**What you need to do**
When copying the entries below, leave out every picture and keep the rest exact.
##############################
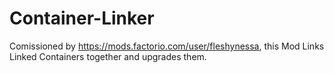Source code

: # Container-Linker
Comissioned by https://mods.factorio.com/user/fleshynessa, this Mod Links Linked Containers together and upgrades them.
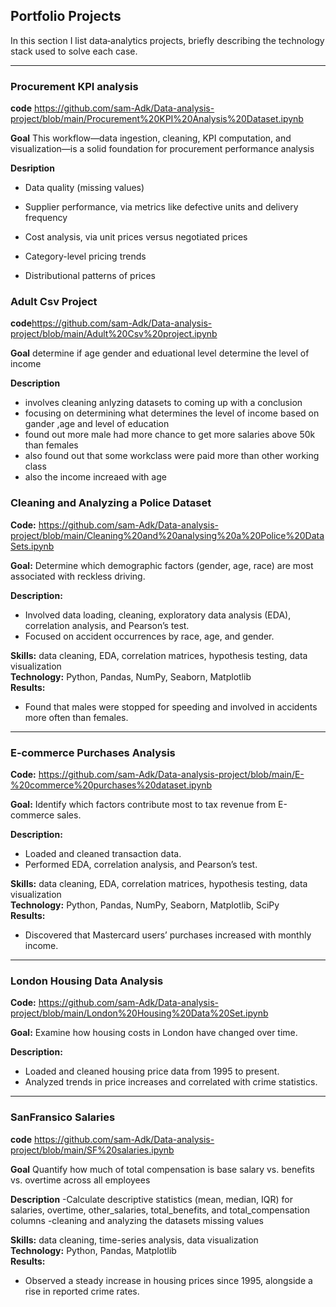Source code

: 
## Portfolio Projects

In this section I list data‐analytics projects, briefly describing the technology stack used to solve each case.

---


### Procurement KPI analysis

**code** https://github.com/sam-Adk/Data-analysis-project/blob/main/Procurement%20KPI%20Analysis%20Dataset.ipynb

**Goal** This workflow—data ingestion, cleaning, KPI computation, and visualization—is a solid foundation for procurement performance analysis

**Desription**

- Data quality (missing values)

- Supplier performance, via metrics like defective units and delivery frequency

- Cost analysis, via unit prices versus negotiated prices

- Category-level pricing trends

- Distributional patterns of prices



### Adult Csv Project

**code**https://github.com/sam-Adk/Data-analysis-project/blob/main/Adult%20Csv%20project.ipynb

**Goal** determine if age gender and eduational level determine the level of income

**Description**
- involves cleaning anlyzing datasets to coming up with a conclusion
- focusing on determining what determines the level of income based on gander ,age and level of education
- found out  more male  had more chance to get more salaries above 50k than females
- also found out that some workclass were paid more than other working class
- also the income increaed with age


### Cleaning and Analyzing a Police Dataset

**Code:** https://github.com/sam-Adk/Data-analysis-project/blob/main/Cleaning%20and%20analysing%20a%20Police%20DataSets.ipynb

**Goal:** Determine which demographic factors (gender, age, race) are most associated with reckless driving.

**Description:**  
- Involved data loading, cleaning, exploratory data analysis (EDA), correlation analysis, and Pearson’s test.  
- Focused on accident occurrences by race, age, and gender.

**Skills:** data cleaning, EDA, correlation matrices, hypothesis testing, data visualization  
**Technology:** Python, Pandas, NumPy, Seaborn, Matplotlib  
**Results:**  
- Found that males were stopped for speeding and involved in accidents more often than females.

---

### E-commerce Purchases Analysis

**Code:** https://github.com/sam-Adk/Data-analysis-project/blob/main/E-%20commerce%20purchases%20dataset.ipynb

**Goal:** Identify which factors contribute most to tax revenue from E-commerce sales.

**Description:**  
- Loaded and cleaned transaction data.  
- Performed EDA, correlation analysis, and Pearson’s test.

**Skills:** data cleaning, EDA, correlation matrices, hypothesis testing, data visualization  
**Technology:** Python, Pandas, NumPy, Seaborn, Matplotlib, SciPy  
**Results:**  
- Discovered that Mastercard users’ purchases increased with monthly income.

---

### London Housing Data Analysis

**Code:**   https://github.com/sam-Adk/Data-analysis-project/blob/main/London%20Housing%20Data%20Set.ipynb

**Goal:** Examine how housing costs in London have changed over time.

**Description:**  
- Loaded and cleaned housing price data from 1995 to present.  
- Analyzed trends in price increases and correlated with crime statistics.


---

### SanFransico Salaries

**code** https://github.com/sam-Adk/Data-analysis-project/blob/main/SF%20salaries.ipynb

**Goal**  Quantify how much of total compensation is base salary vs. benefits vs. overtime across all employees

**Description**
-Calculate descriptive statistics (mean, median, IQR) for salaries, overtime, other_salaries, total_benefits, and total_compensation columns 
-cleaning and analyzing the datasets missing values
















**Skills:** data cleaning, time-series analysis, data visualization  
**Technology:** Python, Pandas, Matplotlib  
**Results:**  
- Observed a steady increase in housing prices since 1995, alongside a rise in reported crime rates.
##############################
**Written answer**
Source code

: # Container-Linker
Comissioned by https://mods.factorio.com/user/fleshynessa, this Mod Links Linked Containers together and upgrades them.
Source code

: 
## Portfolio Projects

In this section I list data‐analytics projects, briefly describing the technology stack used to solve each case.

---


### Procurement KPI analysis

**code** https://github.com/sam-Adk/Data-analysis-project/blob/main/Procurement%20KPI%20Analysis%20Dataset.ipynb

**Goal** This workflow—data ingestion, cleaning, KPI computation, and visualization—is a solid foundation for procurement performance analysis

**Desription**

- Data quality (missing values)

- Supplier performance, via metrics like defective units and delivery frequency

- Cost analysis, via unit prices versus negotiated prices

- Category-level pricing trends

- Distributional patterns of prices



### Adult Csv Project

**code**https://github.com/sam-Adk/Data-analysis-project/blob/main/Adult%20Csv%20project.ipynb

**Goal** determine if age gender and eduational level determine the level of income

**Description**
- involves cleaning anlyzing datasets to coming up with a conclusion
- focusing on determining what determines the level of income based on gander ,age and level of education
- found out  more male  had more chance to get more salaries above 50k than females
- also found out that some workclass were paid more than other working class
- also the income increaed with age


### Cleaning and Analyzing a Police Dataset

**Code:** https://github.com/sam-Adk/Data-analysis-project/blob/main/Cleaning%20and%20analysing%20a%20Police%20DataSets.ipynb

**Goal:** Determine which demographic factors (gender, age, race) are most associated with reckless driving.

**Description:**  
- Involved data loading, cleaning, exploratory data analysis (EDA), correlation analysis, and Pearson’s test.  
- Focused on accident occurrences by race, age, and gender.

**Skills:** data cleaning, EDA, correlation matrices, hypothesis testing, data visualization  
**Technology:** Python, Pandas, NumPy, Seaborn, Matplotlib  
**Results:**  
- Found that males were stopped for speeding and involved in accidents more often than females.

---

### E-commerce Purchases Analysis

**Code:** https://github.com/sam-Adk/Data-analysis-project/blob/main/E-%20commerce%20purchases%20dataset.ipynb

**Goal:** Identify which factors contribute most to tax revenue from E-commerce sales.

**Description:**  
- Loaded and cleaned transaction data.  
- Performed EDA, correlation analysis, and Pearson’s test.

**Skills:** data cleaning, EDA, correlation matrices, hypothesis testing, data visualization  
**Technology:** Python, Pandas, NumPy, Seaborn, Matplotlib, SciPy  
**Results:**  
- Discovered that Mastercard users’ purchases increased with monthly income.

---

### London Housing Data Analysis

**Code:**   https://github.com/sam-Adk/Data-analysis-project/blob/main/London%20Housing%20Data%20Set.ipynb

**Goal:** Examine how housing costs in London have changed over time.

**Description:**  
- Loaded and cleaned housing price data from 1995 to present.  
- Analyzed trends in price increases and correlated with crime statistics.


---

### SanFransico Salaries

**code** https://github.com/sam-Adk/Data-analysis-project/blob/main/SF%20salaries.ipynb

**Goal**  Quantify how much of total compensation is base salary vs. benefits vs. overtime across all employees

**Description**
-Calculate descriptive statistics (mean, median, IQR) for salaries, overtime, other_salaries, total_benefits, and total_compensation columns 
-cleaning and analyzing the datasets missing values
















**Skills:** data cleaning, time-series analysis, data visualization  
**Technology:** Python, Pandas, Matplotlib  
**Results:**  
- Observed a steady increase in housing prices since 1995, alongside a rise in reported crime rates.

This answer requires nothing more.